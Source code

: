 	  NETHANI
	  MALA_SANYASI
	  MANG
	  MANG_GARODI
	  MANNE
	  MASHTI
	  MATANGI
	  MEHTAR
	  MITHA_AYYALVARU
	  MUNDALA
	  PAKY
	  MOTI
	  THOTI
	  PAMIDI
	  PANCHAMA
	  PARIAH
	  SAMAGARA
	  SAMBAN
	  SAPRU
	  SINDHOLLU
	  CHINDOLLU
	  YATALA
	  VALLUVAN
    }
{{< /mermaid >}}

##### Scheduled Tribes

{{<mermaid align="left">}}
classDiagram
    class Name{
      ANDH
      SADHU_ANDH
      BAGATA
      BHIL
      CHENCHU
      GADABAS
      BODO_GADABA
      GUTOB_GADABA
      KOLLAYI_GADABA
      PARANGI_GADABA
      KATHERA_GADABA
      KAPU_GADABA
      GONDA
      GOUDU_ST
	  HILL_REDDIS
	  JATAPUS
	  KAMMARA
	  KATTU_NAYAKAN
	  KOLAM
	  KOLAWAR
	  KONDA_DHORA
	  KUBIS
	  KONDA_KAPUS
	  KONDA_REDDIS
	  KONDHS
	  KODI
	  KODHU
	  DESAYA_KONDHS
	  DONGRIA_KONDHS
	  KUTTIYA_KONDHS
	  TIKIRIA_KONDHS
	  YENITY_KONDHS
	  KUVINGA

------------------------------------------------------------

▶ [Task objective]:
Retype the entries exactly; leave nothing out.

▶ [Answer]:
Source code

: 	  NETHANI
	  MALA_SANYASI
	  MANG
	  MANG_GARODI
	  MANNE
	  MASHTI
	  MATANGI
	  MEHTAR
	  MITHA_AYYALVARU
	  MUNDALA
	  PAKY
	  MOTI
	  THOTI
	  PAMIDI
	  PANCHAMA
	  PARIAH
	  SAMAGARA
	  SAMBAN
	  SAPRU
	  SINDHOLLU
	  CHINDOLLU
	  YATALA
	  VALLUVAN
    }
{{< /mermaid >}}

##### Scheduled Tribes

{{<mermaid align="left">}}
classDiagram
    class Name{
      ANDH
      SADHU_ANDH
      BAGATA
      BHIL
      CHENCHU
      GADABAS
      BODO_GADABA
      GUTOB_GADABA
      KOLLAYI_GADABA
      PARANGI_GADABA
      KATHERA_GADABA
      KAPU_GADABA
      GONDA
      GOUDU_ST
	  HILL_REDDIS
	  JATAPUS
	  KAMMARA
	  KATTU_NAYAKAN
	  KOLAM
	  KOLAWAR
	  KONDA_DHORA
	  KUBIS
	  KONDA_KAPUS
	  KONDA_REDDIS
	  KONDHS
	  KODI
	  KODHU
	  DESAYA_KONDHS
	  DONGRIA_KONDHS
	  KUTTIYA_KONDHS
	  TIKIRIA_KONDHS
	  YENITY_KONDHS
	  KUVINGA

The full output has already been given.